You Lose Yourself You Reappear:
Bob Dylan and the Voices of a Lifetime
by paul morley
simon and schuster, 400 pages, $24.58
Down the Highway:
The Life of Bob Dylan
by howard sounes
grove press, 608 pages, $22
A lot of bad prose is written about popular music, but the English journalist Paul Morley has produced some of the very worst. In the Eighties, he puffed the most insubstantial of music, synth-pop, with the leaden theories of Jacques Derrida. When Morley eventually noticed the existence of classical music, he wrote a book all about how he eventually noticed its existence. Tin-eared and pretentious, his writing also displays a brave ignorance of the technicalities of music.
So it was with considerable anticipation that I opened You Lose Yourself You Reappear, Morley’s book on Bob Dylan. I was hoping to read the worst book I’d read in a while. This seemed a fair expectation for any book by Morley, but especially a book about Dylan, because it’s impossible to write a great book about Dylan. A good one, certainly, in the line of those brick-sized rock biographies that combine a Freudian fascination with their subject’s early life with a heroically pedantic list of girlfriends, bass players, and cities visited on the comeback tour. (Howard Sounes’s 1981 biography, which has been updated and reissued to mark Dylan’s eightieth birthday, is a model case in point.) But not a great one.

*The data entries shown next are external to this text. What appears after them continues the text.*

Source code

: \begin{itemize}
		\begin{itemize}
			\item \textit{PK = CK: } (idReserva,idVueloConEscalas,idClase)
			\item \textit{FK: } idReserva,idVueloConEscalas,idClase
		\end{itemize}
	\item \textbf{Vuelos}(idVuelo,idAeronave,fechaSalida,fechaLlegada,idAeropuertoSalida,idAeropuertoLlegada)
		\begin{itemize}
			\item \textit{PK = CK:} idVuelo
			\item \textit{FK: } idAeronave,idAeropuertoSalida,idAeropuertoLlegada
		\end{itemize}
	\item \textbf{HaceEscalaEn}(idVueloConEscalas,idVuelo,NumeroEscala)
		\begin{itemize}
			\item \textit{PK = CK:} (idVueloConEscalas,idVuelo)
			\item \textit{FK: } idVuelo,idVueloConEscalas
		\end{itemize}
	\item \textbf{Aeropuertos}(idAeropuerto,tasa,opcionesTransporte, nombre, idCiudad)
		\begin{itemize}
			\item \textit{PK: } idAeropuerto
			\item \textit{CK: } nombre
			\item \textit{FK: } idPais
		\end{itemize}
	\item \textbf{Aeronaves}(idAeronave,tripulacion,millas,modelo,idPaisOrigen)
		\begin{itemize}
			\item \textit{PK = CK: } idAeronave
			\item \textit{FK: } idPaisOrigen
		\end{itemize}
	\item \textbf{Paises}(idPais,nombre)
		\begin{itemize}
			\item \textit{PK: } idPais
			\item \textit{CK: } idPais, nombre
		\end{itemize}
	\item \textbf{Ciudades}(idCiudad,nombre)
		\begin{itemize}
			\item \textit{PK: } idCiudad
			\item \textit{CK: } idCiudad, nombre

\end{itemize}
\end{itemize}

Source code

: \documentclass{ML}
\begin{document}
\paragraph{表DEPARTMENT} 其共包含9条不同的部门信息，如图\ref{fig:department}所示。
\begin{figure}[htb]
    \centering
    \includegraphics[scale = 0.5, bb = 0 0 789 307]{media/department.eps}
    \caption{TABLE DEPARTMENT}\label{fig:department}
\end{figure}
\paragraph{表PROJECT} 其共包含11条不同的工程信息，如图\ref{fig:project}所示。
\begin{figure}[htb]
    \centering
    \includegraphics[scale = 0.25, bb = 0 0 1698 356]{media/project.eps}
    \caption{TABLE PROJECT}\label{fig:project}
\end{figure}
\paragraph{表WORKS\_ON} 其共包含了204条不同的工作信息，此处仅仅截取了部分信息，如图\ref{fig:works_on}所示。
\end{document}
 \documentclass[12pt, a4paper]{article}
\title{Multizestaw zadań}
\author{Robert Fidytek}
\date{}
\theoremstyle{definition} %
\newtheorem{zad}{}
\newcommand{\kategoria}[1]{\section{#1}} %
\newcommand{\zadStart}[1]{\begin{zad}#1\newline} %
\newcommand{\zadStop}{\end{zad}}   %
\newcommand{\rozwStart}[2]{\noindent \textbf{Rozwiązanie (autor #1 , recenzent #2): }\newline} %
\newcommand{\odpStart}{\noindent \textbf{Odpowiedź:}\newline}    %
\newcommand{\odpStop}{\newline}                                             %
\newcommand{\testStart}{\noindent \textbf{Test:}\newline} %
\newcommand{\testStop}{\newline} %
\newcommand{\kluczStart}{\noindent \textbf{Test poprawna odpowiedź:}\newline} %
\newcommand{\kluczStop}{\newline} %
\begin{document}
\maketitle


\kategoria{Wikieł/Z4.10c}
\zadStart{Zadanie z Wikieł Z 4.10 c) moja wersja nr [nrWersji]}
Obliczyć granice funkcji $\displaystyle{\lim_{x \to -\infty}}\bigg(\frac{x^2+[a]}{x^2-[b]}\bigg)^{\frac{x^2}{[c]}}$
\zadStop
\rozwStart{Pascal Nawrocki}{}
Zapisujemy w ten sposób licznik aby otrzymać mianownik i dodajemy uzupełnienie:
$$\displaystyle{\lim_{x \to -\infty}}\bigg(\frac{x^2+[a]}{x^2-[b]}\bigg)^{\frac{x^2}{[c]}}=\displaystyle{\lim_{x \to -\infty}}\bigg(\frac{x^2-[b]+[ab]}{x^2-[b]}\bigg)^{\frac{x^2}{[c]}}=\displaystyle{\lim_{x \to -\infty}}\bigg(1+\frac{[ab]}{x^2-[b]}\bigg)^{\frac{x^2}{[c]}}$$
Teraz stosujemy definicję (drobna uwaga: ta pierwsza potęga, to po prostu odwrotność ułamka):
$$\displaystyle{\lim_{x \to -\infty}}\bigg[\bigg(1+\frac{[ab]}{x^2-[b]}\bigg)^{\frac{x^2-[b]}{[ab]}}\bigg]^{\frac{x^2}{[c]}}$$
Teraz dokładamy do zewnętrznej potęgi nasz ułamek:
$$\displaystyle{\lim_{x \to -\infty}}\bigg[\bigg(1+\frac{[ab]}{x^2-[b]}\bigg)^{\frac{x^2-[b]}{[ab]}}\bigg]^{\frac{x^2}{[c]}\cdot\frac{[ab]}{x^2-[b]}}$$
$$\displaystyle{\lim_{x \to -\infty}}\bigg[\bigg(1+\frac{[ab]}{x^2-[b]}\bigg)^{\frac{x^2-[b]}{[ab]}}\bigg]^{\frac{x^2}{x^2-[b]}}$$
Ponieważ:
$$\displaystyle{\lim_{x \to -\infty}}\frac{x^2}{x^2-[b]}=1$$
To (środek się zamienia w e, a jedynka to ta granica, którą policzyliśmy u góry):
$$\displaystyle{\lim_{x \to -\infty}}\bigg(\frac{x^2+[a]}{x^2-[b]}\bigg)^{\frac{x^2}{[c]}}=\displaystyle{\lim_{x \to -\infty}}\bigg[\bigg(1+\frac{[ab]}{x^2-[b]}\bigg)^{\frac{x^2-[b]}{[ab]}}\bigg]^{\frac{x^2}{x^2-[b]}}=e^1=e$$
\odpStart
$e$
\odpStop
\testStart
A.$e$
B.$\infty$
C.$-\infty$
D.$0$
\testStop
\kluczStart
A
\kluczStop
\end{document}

It takes a great artist to do justice to a great artist. Dylan is a great artist, and one of the very few living greats in America. No one has known what to do with him since his greatness first manifested itself. His chosen idioms are folk and blues, two fields in which everyone pretends to be illiterate. He became a curious kind of star in rock music which, even at its literate Sixties peak, was committed to a search for spontaneity that raised illiteracy to a moral principle. Dylan is obviously highly literate: In his generation, his only peers in marrying words and music were Lou Reed and Leonard Cohen, and neither of them would have been the artist he was without Dylan’s example.
He has been famous for six of his eight decades. Halfway through his third decade—the years of the folk-to-electric heresy, the years when he redefined the popular song then fell off his bike—he learned to hide in full sight. Perhaps he had learned this by reading Rimbaud’s “Je est un autre.” Perhaps he had learned this by watching what happened to Elvis, who was as slow and dumb as a red heifer and got slaughtered accordingly by the business.
“I’m Not There” is the title of a Dylan song from 1967, the period of his public disappearance. Naturally, the song wasn’t issued at the time, even though it’s one of Dylan’s best. Naturally, the song wasn’t even issued when the other songs from that period were issued as The Basement Tapes in 1975. This skein of counter-biographical possibility was inevitably tugged at by Todd Haynes for the film I’m Not There (2007), in which six actors, Cate Blanchett among them, acted the stages of Dylan—because when an artist has expressed a surfeit of words and sounds, surely the repressed and unheard must be more significant, must hold the key to the meaning of the great silence that all that sound and fury was attempting to evoke.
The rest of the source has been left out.